Pour localiser les abbayes situées en Périgord, ou limitrophes à celui-ci, et qui sont citées dans l'encyclopédie, voir ci-dessous la carte du département de la Dordogne, extraite de l'Encyclopédie Universelle dirigée par Marcellin Berthelot, à la toute fin du XIXe siècle :


Louis le Pieux (règne de 814 à 840)
 

Sous Louis le Pieux (ou Louis le Débonnaire, 778-840), nous l'avons dit, s'organisera de manière presque définitive la réforme de la règle de Benoît de Nursie. Elle est l'œuvre du moine Witiza, qui se baptise lui-même Benoît, en hommage à son père spirituel, et qui prend forme dans un capitulaire de 817, le Capitulare monasticum, rédigé en 83 chapitres, et que Louis entend faire appliquer aux 650 monastères de l'Empire: Voir Benoît d'Aniane, Plan de Saint-Gall.

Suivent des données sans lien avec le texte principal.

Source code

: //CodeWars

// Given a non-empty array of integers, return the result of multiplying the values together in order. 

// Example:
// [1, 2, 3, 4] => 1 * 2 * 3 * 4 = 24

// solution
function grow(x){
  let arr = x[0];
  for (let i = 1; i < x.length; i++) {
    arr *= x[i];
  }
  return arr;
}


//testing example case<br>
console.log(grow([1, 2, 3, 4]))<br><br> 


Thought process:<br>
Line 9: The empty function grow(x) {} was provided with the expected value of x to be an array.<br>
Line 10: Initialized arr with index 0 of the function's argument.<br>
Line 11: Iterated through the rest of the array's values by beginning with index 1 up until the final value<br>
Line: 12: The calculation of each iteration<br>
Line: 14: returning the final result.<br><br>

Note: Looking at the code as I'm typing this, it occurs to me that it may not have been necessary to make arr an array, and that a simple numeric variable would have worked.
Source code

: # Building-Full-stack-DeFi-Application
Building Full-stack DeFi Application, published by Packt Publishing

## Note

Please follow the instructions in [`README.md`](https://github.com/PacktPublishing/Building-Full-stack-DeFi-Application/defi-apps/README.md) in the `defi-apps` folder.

D'autre part, cherchant de plus en plus à hiérarchiser la société, à assigner à chacun une place, le pouvoir carolingien demande aux moines de consacrer le plus clair de leur temps à prier, pour les vivants, mais surtout, les morts (voir memoria). Il existe pour ce faire des listes dans nombre de comtés, précisant les noms de ceux pour qui il faut particulièrement intercéder, ce sont les libri memoriales. C'est ainsi que va se développer la fonction du moine-prêtre et, avec lui, une liturgie occupant une grande part du temps monastique.
 
Un grand abbé est lié au règne de Louis le Pieux, c'est Loup de Ferrières. Né en 805 à Ferrières, il resta à l'école de l'abbaye jusqu'à vingt-cinq ans, âge auquel Aldric l'envoya en Allemagne étudier la théologie. A Fulda*, Loup fit la connaissance de Raban Maur et Eginhard, savants de grand renom. Tout en étudiant, il donna des cours de lettres et acquit là-bas une grande célébrité. De retour en France, il fut nommé précepteur du fils de Louis le Débonnaire, le futur Charles le Chauve. Cette mission rendit Loup Servat très proche du souverain, auprès de qui il représenta toujours une autorité. Il se permettait d'écrire à Charles le Chauve en lui donnant des conseils: "Parvenu à l'âge d'homme, défaites-vous des puérilités passées..." La cour le nomma abbé de Ferrières et le monastère devint alors un des phares de la science et de la civilisation européennes.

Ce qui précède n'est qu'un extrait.